2. Der in der Tarifvereinbarung festgeschriebene Wille der Tarifvertragsparteien hat Vorrang bei der detaillierten Einteilung von Aufgabenbereichen und Tätigkeitsmerkmalen.
Normenkette
TV-L § 12; TV-L EntgO Teil II Nr. 12; ArbGG § 66 Abs. 1
Verfahrensgang
ArbG Berlin (Entscheidung vom 07.08.2019; Aktenzeichen 56 Ca 1358/19) |
Tenor
I. Die Berufung der Klägerin gegen das Urteil des Arbeitsgerichts Berlin vom 07.08.2019 - 56 Ca 1358/19 - wird auf ihre Kosten zurückgewiesen.
II. Die Revision der Klägerin wird zugelassen.
Tatbestand
Die Parteien streiten über die zutreffende Eingruppierung der Klägerin.

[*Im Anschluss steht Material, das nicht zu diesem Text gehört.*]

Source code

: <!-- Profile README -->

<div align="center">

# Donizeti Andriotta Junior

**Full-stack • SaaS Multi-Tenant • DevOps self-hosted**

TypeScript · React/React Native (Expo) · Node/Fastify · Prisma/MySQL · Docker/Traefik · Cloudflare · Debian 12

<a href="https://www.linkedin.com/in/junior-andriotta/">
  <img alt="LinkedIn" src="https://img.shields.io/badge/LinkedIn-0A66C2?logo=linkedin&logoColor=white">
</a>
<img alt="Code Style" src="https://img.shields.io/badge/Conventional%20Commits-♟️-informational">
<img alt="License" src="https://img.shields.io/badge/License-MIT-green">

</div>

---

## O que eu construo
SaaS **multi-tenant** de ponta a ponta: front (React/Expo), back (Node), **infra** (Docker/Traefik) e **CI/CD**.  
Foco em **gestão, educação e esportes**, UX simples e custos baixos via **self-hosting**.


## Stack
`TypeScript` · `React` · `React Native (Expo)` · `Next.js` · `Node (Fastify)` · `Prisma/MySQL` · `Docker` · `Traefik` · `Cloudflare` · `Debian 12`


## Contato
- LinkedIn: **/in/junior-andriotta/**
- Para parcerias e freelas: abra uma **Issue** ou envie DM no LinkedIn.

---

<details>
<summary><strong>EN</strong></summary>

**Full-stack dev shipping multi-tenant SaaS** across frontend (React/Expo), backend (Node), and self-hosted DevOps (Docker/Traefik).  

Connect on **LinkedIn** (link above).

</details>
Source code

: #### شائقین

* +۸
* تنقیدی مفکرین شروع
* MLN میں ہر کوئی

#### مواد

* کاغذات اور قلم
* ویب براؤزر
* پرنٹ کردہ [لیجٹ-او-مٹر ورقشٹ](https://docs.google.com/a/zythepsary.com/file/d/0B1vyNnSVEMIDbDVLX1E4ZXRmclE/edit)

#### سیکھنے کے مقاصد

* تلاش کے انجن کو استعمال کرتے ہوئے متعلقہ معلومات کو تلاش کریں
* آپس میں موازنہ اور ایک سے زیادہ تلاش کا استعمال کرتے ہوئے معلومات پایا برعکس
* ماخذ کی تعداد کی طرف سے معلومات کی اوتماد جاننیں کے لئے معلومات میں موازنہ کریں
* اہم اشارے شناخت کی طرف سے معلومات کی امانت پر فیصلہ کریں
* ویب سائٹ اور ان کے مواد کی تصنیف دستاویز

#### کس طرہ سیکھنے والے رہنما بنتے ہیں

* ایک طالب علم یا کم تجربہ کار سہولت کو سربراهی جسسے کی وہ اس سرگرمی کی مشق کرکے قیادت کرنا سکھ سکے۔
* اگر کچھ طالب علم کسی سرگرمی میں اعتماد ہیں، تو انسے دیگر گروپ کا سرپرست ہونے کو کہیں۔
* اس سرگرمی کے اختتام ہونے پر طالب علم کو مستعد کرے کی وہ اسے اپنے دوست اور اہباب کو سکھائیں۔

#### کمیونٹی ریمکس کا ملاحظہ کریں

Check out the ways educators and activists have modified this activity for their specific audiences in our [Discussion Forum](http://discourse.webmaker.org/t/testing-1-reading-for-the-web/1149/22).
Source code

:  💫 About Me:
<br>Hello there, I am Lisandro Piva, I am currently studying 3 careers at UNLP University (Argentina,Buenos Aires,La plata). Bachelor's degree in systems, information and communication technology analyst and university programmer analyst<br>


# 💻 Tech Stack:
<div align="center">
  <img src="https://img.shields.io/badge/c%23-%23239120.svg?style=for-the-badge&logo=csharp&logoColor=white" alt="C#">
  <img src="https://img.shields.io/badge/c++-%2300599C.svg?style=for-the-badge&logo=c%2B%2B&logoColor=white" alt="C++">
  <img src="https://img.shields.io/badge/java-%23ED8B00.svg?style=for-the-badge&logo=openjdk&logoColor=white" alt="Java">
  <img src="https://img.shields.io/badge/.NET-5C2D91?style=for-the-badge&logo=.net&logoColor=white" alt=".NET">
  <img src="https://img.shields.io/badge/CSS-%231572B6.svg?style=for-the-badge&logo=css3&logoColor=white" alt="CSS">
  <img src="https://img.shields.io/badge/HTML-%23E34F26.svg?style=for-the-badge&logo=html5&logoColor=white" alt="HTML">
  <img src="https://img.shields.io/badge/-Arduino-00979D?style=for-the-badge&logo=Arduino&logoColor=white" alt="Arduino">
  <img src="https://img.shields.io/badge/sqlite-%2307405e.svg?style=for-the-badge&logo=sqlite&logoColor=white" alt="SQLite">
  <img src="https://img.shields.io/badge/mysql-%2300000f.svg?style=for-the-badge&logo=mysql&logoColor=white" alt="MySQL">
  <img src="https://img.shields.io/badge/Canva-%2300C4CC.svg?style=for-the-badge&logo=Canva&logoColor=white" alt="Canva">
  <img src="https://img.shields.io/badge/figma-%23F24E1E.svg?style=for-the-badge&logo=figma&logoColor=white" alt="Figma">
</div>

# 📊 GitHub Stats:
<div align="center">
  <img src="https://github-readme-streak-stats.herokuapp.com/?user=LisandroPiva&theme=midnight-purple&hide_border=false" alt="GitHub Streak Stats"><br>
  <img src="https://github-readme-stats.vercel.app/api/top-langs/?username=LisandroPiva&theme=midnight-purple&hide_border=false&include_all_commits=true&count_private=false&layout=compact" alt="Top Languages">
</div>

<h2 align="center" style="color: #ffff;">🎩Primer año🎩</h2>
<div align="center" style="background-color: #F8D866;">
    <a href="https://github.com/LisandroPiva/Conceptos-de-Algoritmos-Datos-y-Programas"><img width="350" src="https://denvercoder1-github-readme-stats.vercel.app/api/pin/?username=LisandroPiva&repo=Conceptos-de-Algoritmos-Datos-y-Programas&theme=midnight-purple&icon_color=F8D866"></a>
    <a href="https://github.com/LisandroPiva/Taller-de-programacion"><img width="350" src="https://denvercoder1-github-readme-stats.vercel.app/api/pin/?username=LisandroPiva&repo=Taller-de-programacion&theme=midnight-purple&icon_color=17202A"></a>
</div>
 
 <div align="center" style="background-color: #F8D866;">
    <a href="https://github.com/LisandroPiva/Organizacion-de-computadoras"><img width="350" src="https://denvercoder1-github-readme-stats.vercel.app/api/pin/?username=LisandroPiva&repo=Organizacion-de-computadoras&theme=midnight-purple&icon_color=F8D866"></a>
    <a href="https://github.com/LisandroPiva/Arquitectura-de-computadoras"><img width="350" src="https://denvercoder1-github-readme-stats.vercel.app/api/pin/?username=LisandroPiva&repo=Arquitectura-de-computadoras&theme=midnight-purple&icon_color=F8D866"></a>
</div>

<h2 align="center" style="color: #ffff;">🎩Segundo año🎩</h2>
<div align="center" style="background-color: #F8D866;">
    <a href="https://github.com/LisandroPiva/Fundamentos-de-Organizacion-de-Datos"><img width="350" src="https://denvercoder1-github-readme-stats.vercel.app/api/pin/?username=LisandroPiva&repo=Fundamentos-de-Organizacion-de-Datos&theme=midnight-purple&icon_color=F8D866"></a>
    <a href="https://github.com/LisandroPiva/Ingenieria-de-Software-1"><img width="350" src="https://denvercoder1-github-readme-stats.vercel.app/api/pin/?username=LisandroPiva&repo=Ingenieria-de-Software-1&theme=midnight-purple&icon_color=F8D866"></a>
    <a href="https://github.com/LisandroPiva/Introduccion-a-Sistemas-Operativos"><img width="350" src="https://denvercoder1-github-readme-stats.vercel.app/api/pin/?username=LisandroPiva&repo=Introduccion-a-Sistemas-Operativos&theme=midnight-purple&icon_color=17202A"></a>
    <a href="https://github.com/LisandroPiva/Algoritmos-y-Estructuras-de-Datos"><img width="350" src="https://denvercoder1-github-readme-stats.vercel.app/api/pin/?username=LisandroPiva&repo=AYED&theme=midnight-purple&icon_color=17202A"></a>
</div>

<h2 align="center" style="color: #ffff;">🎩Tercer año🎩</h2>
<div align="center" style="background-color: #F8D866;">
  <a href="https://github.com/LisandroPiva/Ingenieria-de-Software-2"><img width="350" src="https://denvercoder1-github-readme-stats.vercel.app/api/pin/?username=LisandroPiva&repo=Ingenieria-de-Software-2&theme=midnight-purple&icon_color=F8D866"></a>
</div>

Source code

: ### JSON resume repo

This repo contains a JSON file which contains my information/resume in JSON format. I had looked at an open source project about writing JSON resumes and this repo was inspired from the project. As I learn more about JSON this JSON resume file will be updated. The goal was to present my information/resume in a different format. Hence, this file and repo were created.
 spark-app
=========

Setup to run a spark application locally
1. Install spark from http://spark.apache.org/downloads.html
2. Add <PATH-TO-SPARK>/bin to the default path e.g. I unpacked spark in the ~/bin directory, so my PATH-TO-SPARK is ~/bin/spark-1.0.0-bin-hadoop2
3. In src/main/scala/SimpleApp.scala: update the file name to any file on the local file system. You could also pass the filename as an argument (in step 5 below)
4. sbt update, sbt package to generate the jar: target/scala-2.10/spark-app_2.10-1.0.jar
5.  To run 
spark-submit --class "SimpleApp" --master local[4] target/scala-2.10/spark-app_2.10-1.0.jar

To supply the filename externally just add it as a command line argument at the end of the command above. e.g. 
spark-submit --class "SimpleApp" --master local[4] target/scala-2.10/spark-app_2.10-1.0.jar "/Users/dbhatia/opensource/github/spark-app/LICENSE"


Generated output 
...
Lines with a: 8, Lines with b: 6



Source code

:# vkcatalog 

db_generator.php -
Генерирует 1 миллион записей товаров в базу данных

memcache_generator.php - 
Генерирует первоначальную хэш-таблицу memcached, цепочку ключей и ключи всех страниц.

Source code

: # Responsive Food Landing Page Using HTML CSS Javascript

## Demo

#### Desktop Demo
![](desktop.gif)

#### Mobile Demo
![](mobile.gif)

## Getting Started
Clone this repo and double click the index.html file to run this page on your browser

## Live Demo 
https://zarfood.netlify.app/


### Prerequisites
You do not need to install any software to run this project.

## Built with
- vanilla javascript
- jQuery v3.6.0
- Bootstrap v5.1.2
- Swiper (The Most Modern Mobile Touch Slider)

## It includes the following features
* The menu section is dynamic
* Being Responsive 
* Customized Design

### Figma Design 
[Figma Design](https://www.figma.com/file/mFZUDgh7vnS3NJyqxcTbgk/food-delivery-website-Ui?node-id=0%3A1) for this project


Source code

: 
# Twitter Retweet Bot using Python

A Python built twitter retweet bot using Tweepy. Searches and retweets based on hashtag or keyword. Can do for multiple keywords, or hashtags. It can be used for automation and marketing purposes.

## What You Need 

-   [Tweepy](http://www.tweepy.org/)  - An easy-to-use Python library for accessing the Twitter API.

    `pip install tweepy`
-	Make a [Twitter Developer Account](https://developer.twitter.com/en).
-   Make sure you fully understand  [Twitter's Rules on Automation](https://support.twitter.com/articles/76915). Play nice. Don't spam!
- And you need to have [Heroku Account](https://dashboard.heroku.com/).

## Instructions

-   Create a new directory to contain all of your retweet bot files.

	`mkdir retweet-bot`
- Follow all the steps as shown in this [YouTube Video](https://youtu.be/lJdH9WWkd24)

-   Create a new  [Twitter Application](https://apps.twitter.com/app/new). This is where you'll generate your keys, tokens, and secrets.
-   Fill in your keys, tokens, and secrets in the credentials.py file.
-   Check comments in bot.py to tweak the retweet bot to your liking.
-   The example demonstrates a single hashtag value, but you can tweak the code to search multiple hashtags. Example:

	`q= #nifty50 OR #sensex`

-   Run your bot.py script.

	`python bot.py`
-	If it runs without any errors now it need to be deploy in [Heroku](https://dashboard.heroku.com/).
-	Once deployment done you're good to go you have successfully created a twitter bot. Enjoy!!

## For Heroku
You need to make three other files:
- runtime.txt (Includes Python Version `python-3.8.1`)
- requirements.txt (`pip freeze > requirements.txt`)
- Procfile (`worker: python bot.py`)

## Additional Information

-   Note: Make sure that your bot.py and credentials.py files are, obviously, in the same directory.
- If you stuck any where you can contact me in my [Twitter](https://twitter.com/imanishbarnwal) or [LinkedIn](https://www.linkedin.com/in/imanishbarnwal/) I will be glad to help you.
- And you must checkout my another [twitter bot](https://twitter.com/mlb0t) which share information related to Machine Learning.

Das beklagte Land beschäftigt die Klägerin seit dem 01.12.1993 als vollbeschäftigte Mitarbeiterin zunächst als Angestellte im Schreibdienst, später in einer Serviceeinheit der Geschäftsstelle des Arbeitsgerichts Berlin. Auf das Arbeitsverhältnis findet kraft einzelvertraglicher Vereinbarung u.a. der Tarifvertrag für den öffentlichen Dienst der Länder (TV-L) Anwendung.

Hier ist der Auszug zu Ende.